=== Input data ===
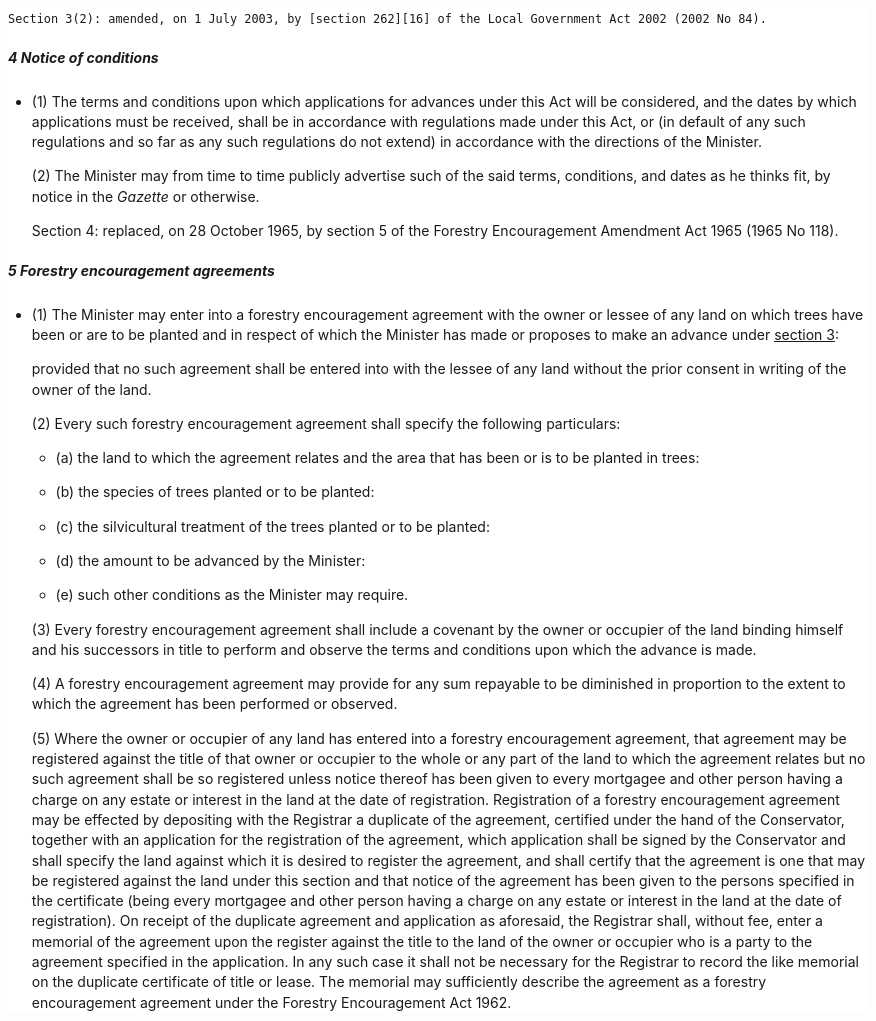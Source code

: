     Section 3(2): amended, on 1 July 2003, by [section 262][16] of the Local Government Act 2002 (2002 No 84).

##### 4 Notice of conditions
    
*   (1) The terms and conditions upon which applications for advances under this Act will be considered, and the dates by which applications must be received, shall be in accordance with regulations made under this Act, or (in default of any such regulations and so far as any such regulations do not extend) in accordance with the directions of the Minister.
    
    (2) The Minister may from time to time publicly advertise such of the said terms, conditions, and dates as he thinks fit, by notice in the _Gazette_ or otherwise.
    
    Section 4: replaced, on 28 October 1965, by section 5 of the Forestry Encouragement Amendment Act 1965 (1965 No 118).

##### 5 Forestry encouragement agreements
    
*   (1) The Minister may enter into a forestry encouragement agreement with the owner or lessee of any land on which trees have been or are to be planted and in respect of which the Minister has made or proposes to make an advance under [section 3][4]:
    
    provided that no such agreement shall be entered into with the lessee of any land without the prior consent in writing of the owner of the land.
    
    (2) Every such forestry encouragement agreement shall specify the following particulars:
        
    *   (a) the land to which the agreement relates and the area that has been or is to be planted in trees:
    
    *   (b) the species of trees planted or to be planted:
    
    *   (c) the silvicultural treatment of the trees planted or to be planted:
    
    *   (d) the amount to be advanced by the Minister:
    
    *   (e) such other conditions as the Minister may require.
    
    (3) Every forestry encouragement agreement shall include a covenant by the owner or occupier of the land binding himself and his successors in title to perform and observe the terms and conditions upon which the advance is made.
    
    (4) A forestry encouragement agreement may provide for any sum repayable to be diminished in proportion to the extent to which the agreement has been performed or observed.
    
    (5) Where the owner or occupier of any land has entered into a forestry encouragement agreement, that agreement may be registered against the title of that owner or occupier to the whole or any part of the land to which the agreement relates but no such agreement shall be so registered unless notice thereof has been given to every mortgagee and other person having a charge on any estate or interest in the land at the date of registration. Registration of a forestry encouragement agreement may be effected by depositing with the Registrar a duplicate of the agreement, certified under the hand of the Conservator, together with an application for the registration of the agreement, which application shall be signed by the Conservator and shall specify the land against which it is desired to register the agreement, and shall certify that the agreement is one that may be registered against the land under this section and that notice of the agreement has been given to the persons specified in the certificate (being every mortgagee and other person having a charge on any estate or interest in the land at the date of registration). On receipt of the duplicate agreement and application as aforesaid, the Registrar shall, without fee, enter a memorial of the agreement upon the register against the title to the land of the owner or occupier who is a party to the agreement specified in the application. In any such case it shall not be necessary for the Registrar to record the like memorial on the duplicate certificate of title or lease. The memorial may sufficiently describe the agreement as a forestry encouragement agreement under the Forestry Encouragement Act 1962\.
    

[0]: http://www.legislation.govt.nz/act/public/1962/0020/latest/link.aspx?id=DLM195466
[1]: http://www.legislation.govt.nz/act/public/1962/0020/latest/whole.html#DLM339610
[2]: http://www.legislation.govt.nz/act/public/1962/0020/latest/whole.html#DLM339613
[3]: http://www.legislation.govt.nz/act/public/1962/0020/latest/whole.html#DLM339615
[4]: http://www.legislation.govt.nz/act/public/1962/0020/latest/whole.html#DLM339629
[5]: http://www.legislation.govt.nz/act/public/1962/0020/latest/whole.html#DLM339634
[6]: http://www.legislation.govt.nz/act/public/1962/0020/latest/whole.html#DLM339636
[7]: http://www.legislation.govt.nz/act/public/1962/0020/latest/whole.html#DLM339645
[8]: http://www.legislation.govt.nz/act/public/1962/0020/latest/whole.html#DLM339648
[9]: http://www.legislation.govt.nz/act/public/1962/0020/latest/whole.html#DLM339658
[10]: http://www.legislation.govt.nz/act/public/1962/0020/latest/whole.html#DLM339660
[11]: http://www.legislation.govt.nz/act/public/1962/0020/latest/link.aspx?id=DLM242541
[12]: http://www.legislation.govt.nz/act/public/1962/0020/latest/link.aspx?id=DLM269031
[13]: http://www.legislation.govt.nz/act/public/1962/0020/latest/link.aspx?id=DLM239393
[14]: http://www.legislation.govt.nz/act/public/1962/0020/latest/link.aspx?id=DLM170872
[15]: http://www.legislation.govt.nz/act/public/1962/0020/latest/link.aspx?id=DLM394152
[16]: http://www.legislation.govt.nz/act/public/1962/0020/latest/link.aspx?id=DLM174088
[17]: http://www.legislation.govt.nz/act/public/1962/0020/latest/link.aspx?id=DLM271228
[18]: http://www.legislation.govt.nz/act/public/1962/0020/latest/link.aspx?id=DLM271007
[19]: http://www.legislation.govt.nz/act/public/1962/0020/latest/link.aspx?id=DLM270696
[20]: http://www.legislation.govt.nz/act/public/1962/0020/latest/link.aspx?id=DLM969253
[21]: http://www.legislation.govt.nz/act/public/1962/0020/latest/link.aspx?id=DLM969456
[22]: http://www.legislation.govt.nz/act/public/1962/0020/latest/link.aspx?id=DLM969644
[23]: http://www.legislation.govt.nz/act/public/1962/0020/latest/link.aspx?id=DLM271000
[24]: http://www.legislation.govt.nz/act/public/1962/0020/latest/link.aspx?id=DLM35049
[25]: http://www.legislation.govt.nz/act/public/1962/0020/latest/link.aspx?id=DLM373708
[26]: http://www.legislation.govt.nz/act/public/1962/0020/latest/link.aspx?id=DLM255625
[27]: http://www.legislation.govt.nz/act/public/1962/0020/latest/link.aspx?id=DLM418619
[28]: http://www.pco.parliament.govt.nz/reprints/
[29]: http://www.legislation.govt.nz/act/public/1962/0020/latest/link.aspx?id=DLM195439
[30]: http://www.pco.parliament.govt.nz/editorial-conventions/
[31]: http://www.legislation.govt.nz/act/public/1962/0020/latest/link.aspx?id=DLM195468
[32]: http://www.legislation.govt.nz/act/public/1962/0020/latest/link.aspx?id=DLM195470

=== What needs to be done ===
Check the data for lines with "dates" and give only their number.

=== Worked solution ===
2